◆ **Action item**: Take the listing below and print exactly the lines starting at the line containing "- The religious, cultural, and" and ending at the line containing "## Suggested tools", both ends included, and no others.

___

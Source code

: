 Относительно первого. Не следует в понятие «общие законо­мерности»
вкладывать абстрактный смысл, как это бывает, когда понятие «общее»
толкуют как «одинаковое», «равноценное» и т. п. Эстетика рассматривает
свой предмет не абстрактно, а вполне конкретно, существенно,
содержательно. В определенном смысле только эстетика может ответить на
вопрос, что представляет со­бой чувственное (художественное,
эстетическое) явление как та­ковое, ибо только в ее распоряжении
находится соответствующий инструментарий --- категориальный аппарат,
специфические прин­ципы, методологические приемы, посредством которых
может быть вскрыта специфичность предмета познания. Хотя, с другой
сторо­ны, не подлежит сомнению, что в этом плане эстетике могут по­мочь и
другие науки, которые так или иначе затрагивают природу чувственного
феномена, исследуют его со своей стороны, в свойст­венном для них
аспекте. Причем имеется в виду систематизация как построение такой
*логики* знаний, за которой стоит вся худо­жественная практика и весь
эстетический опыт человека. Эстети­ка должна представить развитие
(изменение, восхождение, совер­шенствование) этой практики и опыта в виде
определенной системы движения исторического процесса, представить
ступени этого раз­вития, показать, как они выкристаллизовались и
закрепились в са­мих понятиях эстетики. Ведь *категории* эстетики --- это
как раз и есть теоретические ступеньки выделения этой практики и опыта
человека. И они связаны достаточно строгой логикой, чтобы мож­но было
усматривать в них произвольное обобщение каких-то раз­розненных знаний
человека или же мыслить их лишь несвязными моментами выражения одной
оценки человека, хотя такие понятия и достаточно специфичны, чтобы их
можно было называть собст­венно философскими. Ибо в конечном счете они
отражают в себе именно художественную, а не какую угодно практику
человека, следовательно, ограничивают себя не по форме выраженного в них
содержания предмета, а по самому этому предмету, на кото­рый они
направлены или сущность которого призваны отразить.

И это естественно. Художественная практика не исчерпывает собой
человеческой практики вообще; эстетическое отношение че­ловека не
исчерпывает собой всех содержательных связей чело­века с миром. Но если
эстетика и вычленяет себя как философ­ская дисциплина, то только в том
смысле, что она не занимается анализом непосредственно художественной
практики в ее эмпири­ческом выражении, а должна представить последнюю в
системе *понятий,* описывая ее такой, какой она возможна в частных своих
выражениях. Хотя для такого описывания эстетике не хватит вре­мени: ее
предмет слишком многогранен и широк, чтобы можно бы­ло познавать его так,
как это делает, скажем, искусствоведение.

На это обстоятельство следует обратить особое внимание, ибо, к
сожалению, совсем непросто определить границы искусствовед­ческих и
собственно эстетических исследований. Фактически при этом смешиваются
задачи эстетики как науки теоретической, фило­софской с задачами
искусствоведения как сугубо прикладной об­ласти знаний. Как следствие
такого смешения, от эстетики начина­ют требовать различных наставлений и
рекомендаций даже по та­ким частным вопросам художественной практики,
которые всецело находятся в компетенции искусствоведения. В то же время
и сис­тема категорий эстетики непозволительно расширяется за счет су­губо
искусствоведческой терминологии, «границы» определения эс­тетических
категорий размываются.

___

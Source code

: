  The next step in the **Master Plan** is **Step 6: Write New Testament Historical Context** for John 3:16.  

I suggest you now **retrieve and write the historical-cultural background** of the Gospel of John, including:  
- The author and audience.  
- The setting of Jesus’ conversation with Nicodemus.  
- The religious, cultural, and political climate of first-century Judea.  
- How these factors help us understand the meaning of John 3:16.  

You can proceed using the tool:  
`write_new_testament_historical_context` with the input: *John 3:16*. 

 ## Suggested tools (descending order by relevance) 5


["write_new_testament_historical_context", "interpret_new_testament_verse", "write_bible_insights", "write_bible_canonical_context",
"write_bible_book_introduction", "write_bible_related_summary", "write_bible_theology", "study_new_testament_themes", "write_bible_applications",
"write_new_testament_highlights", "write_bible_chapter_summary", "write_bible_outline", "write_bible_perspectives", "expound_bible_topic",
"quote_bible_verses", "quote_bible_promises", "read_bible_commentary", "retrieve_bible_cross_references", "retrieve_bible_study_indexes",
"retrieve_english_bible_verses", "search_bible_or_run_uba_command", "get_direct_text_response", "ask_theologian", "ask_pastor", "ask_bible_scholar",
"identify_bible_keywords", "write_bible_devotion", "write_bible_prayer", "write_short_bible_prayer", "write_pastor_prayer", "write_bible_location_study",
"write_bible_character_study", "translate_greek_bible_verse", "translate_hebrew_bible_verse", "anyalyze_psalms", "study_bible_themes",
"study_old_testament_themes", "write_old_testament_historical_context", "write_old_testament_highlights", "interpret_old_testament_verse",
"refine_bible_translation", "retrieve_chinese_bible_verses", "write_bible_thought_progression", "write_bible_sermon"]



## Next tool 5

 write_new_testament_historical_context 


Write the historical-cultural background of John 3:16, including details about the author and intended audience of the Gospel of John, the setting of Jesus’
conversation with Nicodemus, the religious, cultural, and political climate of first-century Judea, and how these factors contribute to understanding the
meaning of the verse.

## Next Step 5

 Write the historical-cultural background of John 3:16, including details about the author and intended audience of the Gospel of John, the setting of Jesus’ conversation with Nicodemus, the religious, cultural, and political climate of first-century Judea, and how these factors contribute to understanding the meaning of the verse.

___

◆ **Answer section**:
- The religious, cultural, and political climate of first-century Judea.  
- How these factors help us understand the meaning of John 3:16.  

You can proceed using the tool:  
`write_new_testament_historical_context` with the input: *John 3:16*. 

 ## Suggested tools (descending order by relevance) 5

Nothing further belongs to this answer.